POWER OF DATA BLOG

One Simple Step to Reducing Truck Crashes

Changing Driver Behavior
Dec 05/2017 Published by:

Each year, rear-end collisions account for nearly 30 percent of all U.S. traffic collisions. Almost every one of these two million collisions is a combination of poor awareness and inadequate spacing.

Awareness can improve, but as long as a human is controlling the vehicle, lack of attention will remain an issue.

Space, or rather lack of space, is a different issue. Some will argue that there just isn’t any space available and they have no choice but to stay with the pack and hug the tail of the driver ahead. And, if they drop back, someone will just cut in and fill that space. This argument looks good on paper. After all, there are 40 million more vehicles on the road today than just 10 years ago, with few new roads to accommodate this growth.

But in truth, this is just an excuse for poor driving. Most people begin their driving careers very aware of the need for space. Over time, false confidence and complacency set in. Unknowingly, many motorists edge closer as they gain experience, reducing the space ahead. They may get away with it for a while, but risk is increased and consequences will follow. We just don’t know when.

I’m not talking about aggressive tailgaters; they are quite aware of the risks they are taking. I’m referring to the well-meaning driver who is unconsciously following from one to 1 ¾ seconds behind the car ahead. We’ve all ridden with this type of driver. They happily chat along with you while they drive, despite the fact less than two seconds separates them from disaster. Meanwhile, you are nervously jamming your feet into the floorboards, trying to will the vehicle to back off from the vehicle in front.

Sufficient space ahead is critical. Our daily reviewing of thousands of DriveCam event recordings reveals too few people have the space they must have to control their own fate.

The problem is that driving is routine. Most drivers aren’t even aware of the poor space they are maintaining. A mechanism to capture instances of following too close is crucial to improving this behavior because positive change begins with recognition of the problem. For instance, by using DriveCam’s behavior-based risk mitigation solution, fleet managers have video of  drivers with risky spacing issues. Armed with objective evidence, these managers can then show these drivers their skill deficiency. One of the most common comments from drivers new to DriveCam is, “I didn’t even know I was doing that.” After viewing the event, the driver then returns to the field with the mission of improving this driving technique. And it does improve. If change does not occur, it will be captured again in another video and the process begins anew.

A study done by Daimler-Chrysler found that an extra second of warning could prevent about 90 percent of rear-end collisions. This extra second of space is there if drivers just work for it. If you can give your drivers just one more second, you’ve dramatically decreased their risk behind the wheel. Their lives depend on it.

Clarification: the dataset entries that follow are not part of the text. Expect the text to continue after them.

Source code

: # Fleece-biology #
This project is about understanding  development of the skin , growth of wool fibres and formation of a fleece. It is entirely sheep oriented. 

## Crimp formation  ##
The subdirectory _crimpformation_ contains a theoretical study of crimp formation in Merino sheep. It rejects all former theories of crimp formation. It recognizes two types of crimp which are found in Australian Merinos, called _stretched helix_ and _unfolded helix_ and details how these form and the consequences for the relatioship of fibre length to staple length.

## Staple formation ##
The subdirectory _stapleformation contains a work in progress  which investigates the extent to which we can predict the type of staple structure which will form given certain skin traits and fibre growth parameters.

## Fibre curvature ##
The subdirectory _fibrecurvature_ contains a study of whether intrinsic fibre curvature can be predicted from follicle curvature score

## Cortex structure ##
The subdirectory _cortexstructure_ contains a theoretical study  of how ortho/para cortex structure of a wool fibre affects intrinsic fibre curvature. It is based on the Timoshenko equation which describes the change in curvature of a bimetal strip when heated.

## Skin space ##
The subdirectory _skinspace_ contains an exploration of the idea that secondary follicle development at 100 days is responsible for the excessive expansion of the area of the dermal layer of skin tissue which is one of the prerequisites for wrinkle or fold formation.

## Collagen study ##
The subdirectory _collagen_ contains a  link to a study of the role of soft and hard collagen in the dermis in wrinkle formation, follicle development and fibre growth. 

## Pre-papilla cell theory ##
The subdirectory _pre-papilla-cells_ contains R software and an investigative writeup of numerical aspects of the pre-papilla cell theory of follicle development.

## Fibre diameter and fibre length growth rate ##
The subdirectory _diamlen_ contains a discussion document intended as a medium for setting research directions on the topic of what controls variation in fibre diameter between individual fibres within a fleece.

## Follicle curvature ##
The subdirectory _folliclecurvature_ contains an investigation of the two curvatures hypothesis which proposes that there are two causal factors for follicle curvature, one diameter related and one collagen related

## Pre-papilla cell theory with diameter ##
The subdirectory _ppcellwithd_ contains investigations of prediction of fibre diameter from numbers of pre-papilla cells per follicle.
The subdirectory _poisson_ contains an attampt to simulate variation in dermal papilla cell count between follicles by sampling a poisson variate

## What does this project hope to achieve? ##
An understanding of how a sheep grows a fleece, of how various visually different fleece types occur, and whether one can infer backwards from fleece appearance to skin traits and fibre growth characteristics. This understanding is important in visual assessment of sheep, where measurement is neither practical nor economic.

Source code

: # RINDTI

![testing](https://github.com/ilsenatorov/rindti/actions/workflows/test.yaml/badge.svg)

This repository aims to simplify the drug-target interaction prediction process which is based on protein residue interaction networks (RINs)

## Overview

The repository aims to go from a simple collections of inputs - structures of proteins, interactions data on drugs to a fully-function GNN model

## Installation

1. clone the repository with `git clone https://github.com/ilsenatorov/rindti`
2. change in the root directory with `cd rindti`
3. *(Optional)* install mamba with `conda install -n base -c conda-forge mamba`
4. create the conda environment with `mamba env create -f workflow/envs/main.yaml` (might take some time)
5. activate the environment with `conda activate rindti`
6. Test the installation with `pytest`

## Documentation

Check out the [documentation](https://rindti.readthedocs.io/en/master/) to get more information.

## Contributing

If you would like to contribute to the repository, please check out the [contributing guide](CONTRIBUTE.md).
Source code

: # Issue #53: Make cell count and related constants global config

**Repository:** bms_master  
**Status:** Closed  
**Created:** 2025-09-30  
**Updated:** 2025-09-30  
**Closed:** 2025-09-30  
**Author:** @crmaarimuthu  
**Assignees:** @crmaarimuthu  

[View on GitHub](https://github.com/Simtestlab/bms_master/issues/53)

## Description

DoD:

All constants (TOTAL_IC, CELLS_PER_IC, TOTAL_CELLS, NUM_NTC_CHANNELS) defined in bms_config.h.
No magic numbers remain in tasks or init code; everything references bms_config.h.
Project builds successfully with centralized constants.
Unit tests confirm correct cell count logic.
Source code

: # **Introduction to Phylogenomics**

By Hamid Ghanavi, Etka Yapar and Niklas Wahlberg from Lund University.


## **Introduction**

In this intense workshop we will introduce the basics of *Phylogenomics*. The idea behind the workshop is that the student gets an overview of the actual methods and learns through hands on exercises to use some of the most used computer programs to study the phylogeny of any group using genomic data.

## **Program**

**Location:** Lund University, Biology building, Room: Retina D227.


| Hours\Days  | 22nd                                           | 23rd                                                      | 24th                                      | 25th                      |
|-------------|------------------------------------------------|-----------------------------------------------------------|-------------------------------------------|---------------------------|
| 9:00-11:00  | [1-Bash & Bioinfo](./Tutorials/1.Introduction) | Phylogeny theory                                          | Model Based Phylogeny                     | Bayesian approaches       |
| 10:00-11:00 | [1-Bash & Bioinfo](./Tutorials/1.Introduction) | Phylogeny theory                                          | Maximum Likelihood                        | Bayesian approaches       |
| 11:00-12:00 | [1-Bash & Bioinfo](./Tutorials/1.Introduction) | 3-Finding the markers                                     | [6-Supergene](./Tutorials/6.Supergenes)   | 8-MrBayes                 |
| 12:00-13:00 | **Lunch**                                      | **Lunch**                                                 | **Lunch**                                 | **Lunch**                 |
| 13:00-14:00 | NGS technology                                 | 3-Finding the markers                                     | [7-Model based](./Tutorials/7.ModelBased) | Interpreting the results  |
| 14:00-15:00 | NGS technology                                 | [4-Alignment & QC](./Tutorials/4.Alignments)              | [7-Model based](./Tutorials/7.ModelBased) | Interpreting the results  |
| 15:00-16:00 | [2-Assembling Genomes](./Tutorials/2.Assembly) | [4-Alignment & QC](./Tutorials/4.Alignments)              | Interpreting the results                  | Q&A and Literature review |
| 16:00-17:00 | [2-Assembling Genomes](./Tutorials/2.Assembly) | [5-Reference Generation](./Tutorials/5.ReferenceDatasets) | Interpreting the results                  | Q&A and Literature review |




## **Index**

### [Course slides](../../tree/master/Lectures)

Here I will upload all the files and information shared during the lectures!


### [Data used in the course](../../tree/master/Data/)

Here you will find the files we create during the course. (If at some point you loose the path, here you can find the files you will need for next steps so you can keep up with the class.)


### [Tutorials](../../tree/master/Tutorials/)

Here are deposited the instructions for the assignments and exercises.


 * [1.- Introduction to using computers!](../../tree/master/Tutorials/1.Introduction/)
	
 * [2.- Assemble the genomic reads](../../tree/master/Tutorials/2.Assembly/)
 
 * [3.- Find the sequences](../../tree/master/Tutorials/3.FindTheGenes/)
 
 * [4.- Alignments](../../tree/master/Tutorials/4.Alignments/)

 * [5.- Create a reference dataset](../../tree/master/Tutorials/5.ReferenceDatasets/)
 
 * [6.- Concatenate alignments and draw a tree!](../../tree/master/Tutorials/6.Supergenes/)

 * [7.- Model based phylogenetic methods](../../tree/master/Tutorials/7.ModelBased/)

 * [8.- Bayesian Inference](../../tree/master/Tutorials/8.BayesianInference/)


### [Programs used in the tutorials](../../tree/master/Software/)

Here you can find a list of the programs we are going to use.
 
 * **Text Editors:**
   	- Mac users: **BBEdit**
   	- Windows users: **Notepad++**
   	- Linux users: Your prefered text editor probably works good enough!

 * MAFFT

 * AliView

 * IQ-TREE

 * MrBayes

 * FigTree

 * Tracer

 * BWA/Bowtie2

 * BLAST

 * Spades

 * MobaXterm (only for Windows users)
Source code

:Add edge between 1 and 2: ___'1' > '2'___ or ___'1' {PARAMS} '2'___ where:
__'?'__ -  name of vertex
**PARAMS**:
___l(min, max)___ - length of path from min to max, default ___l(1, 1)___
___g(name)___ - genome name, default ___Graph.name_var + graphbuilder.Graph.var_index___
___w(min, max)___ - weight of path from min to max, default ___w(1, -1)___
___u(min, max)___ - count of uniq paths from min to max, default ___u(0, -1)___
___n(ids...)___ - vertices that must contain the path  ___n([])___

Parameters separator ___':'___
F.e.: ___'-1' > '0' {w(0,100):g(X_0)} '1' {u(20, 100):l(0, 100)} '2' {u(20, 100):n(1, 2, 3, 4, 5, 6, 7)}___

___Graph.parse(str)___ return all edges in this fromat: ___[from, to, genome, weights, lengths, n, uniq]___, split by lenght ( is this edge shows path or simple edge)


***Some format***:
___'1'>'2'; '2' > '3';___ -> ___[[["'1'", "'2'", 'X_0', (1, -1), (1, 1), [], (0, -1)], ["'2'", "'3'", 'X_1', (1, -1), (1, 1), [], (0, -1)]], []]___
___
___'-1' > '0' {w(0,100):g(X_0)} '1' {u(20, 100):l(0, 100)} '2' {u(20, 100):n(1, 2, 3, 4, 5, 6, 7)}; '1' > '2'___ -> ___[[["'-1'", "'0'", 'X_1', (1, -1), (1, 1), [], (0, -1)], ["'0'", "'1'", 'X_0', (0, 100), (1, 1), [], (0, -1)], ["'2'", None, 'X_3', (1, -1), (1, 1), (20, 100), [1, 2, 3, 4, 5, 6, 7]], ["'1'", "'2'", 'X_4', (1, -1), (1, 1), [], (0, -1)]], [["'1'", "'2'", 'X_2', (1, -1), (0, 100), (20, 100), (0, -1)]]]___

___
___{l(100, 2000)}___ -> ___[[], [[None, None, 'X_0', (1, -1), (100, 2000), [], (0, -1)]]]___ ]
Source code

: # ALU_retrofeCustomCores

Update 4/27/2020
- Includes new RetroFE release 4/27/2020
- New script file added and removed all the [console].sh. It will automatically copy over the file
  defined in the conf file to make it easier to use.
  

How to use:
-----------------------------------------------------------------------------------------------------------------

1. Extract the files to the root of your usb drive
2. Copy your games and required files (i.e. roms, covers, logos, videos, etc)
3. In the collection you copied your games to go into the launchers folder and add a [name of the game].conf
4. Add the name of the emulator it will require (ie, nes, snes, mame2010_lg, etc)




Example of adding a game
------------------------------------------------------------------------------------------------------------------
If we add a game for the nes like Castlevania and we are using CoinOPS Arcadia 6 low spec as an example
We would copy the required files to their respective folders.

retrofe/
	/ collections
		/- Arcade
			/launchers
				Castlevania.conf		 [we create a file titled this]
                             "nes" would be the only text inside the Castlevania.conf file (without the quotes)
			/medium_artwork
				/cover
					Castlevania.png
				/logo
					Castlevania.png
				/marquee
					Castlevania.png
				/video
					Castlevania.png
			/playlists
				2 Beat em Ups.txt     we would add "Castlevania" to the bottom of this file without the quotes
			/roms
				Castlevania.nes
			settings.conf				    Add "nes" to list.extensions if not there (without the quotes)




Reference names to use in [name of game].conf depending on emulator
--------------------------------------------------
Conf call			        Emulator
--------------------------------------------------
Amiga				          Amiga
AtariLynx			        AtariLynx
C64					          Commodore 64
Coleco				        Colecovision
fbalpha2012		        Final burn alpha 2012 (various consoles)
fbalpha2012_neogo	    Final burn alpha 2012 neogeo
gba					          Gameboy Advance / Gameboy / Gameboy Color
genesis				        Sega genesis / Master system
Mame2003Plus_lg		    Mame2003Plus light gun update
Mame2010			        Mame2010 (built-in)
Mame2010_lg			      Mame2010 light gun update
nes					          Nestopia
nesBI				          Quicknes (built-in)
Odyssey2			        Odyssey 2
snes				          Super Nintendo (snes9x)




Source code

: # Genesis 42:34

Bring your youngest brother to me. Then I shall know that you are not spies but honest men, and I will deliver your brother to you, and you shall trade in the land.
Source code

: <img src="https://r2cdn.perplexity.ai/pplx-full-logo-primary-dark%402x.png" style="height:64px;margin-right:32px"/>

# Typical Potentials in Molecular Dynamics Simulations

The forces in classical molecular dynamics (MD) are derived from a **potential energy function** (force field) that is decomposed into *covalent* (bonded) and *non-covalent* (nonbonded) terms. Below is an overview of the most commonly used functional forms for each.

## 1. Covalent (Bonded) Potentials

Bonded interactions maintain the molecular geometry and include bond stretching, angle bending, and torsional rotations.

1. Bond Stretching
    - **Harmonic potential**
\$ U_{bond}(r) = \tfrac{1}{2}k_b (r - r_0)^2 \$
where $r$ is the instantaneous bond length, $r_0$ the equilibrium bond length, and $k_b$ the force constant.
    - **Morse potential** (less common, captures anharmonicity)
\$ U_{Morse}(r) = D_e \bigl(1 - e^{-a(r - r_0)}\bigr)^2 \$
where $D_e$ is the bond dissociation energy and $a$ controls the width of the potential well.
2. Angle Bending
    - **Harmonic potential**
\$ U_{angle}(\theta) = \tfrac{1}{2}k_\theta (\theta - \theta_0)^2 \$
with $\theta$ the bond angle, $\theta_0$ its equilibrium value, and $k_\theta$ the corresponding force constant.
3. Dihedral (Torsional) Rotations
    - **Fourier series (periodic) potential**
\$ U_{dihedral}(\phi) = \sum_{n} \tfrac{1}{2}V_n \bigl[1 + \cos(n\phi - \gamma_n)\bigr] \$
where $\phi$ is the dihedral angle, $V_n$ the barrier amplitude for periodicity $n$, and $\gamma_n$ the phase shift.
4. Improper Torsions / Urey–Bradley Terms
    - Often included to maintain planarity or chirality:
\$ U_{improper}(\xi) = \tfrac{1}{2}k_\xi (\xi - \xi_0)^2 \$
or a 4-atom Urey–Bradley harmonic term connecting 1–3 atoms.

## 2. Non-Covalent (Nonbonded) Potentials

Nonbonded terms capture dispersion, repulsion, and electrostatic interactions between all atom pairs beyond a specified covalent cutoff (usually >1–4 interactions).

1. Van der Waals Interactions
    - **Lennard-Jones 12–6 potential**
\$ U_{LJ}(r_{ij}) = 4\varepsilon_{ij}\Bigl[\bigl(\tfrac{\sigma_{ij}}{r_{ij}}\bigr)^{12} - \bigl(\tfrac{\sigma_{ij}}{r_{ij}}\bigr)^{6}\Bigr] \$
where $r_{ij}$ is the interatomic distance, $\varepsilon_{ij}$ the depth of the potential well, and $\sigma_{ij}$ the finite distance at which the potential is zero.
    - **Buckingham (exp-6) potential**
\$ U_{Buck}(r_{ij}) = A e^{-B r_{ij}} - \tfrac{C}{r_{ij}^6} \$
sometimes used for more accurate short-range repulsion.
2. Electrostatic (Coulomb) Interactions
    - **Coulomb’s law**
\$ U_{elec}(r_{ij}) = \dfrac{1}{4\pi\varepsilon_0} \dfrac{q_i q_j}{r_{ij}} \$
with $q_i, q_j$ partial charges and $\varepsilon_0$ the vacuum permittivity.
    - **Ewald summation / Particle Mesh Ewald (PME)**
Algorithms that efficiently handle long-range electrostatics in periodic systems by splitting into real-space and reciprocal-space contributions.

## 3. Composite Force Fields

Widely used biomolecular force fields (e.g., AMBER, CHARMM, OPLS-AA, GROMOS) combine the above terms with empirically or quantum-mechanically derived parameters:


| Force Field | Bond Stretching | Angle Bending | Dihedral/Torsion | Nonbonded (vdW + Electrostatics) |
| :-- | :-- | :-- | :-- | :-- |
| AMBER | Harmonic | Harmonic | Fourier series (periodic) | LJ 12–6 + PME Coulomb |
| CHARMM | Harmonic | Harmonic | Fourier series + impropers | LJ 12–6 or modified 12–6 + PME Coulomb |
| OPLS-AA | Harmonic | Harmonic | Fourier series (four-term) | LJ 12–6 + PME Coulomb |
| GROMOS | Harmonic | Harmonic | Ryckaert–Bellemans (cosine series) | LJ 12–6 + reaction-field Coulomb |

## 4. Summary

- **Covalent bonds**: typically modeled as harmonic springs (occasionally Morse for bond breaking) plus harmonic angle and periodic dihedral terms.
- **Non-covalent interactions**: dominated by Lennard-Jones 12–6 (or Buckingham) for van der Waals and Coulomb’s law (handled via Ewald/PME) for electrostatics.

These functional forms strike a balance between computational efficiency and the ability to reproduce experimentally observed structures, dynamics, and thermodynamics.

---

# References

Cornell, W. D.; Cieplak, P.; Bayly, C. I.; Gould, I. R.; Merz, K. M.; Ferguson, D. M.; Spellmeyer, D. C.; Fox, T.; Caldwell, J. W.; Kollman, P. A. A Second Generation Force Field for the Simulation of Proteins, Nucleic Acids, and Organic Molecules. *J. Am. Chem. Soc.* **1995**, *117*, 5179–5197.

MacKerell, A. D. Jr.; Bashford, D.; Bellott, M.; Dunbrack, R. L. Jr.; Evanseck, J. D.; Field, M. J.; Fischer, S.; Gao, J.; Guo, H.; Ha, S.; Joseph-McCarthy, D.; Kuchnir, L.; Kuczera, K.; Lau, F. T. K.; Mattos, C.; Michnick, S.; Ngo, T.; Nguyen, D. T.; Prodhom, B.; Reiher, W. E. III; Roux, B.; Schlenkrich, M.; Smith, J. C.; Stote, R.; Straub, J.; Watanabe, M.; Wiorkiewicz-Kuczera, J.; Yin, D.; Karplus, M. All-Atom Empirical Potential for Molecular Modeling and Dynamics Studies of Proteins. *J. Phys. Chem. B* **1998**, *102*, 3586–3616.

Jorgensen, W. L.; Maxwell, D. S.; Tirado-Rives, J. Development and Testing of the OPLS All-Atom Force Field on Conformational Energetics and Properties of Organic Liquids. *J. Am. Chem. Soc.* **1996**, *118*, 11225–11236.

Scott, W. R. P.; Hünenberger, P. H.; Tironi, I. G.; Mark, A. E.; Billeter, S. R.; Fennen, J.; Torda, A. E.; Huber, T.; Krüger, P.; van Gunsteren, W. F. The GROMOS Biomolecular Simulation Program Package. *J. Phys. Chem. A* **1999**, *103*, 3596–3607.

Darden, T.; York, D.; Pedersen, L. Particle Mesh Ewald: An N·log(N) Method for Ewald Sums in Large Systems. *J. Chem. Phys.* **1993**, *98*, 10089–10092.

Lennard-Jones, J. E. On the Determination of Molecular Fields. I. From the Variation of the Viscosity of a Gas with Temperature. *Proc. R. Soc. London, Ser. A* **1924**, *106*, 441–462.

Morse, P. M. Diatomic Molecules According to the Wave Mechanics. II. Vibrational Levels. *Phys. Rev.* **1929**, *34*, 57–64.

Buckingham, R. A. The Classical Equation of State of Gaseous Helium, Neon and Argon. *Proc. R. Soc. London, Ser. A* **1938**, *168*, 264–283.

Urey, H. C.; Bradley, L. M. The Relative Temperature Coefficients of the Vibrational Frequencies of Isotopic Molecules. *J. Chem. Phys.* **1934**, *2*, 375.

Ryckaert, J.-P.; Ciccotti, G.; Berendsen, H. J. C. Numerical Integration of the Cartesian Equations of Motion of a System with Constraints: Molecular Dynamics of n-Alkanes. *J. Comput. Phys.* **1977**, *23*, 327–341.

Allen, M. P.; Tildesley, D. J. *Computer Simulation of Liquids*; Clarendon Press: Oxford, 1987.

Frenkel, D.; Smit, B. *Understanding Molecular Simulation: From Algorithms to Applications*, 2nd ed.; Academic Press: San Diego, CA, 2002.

Recently, we studied about 200 rear end crashes that we had captured on video. Our goal was to find out how much following distance the trailing vehicle was maintaining behind the lead vehicle prior to the crash. What we found was that in 47% of the instances, the trailing vehicle was less than 2 seconds behind the lead vehicle prior to the onset of the problem ahead. Only 17% of the events involved the trailing vehicle maintaining a following distance of 2 seconds or more. The other 36% of the incidents did not involve following distance at all. The lead vehicle was already stopped and the trailing driver was distracted or locked in thought and had a “blank stare.” 

This isn’t suggesting a following distance of two or three seconds is acceptable for a trucker. However, for those focused on improving driver behavior, the first focus should be on improving drivers constantly maintaining less than a two second following distance. If you can change this behavior, it will have a disproportionately positive impact on reducing risk in your fleet.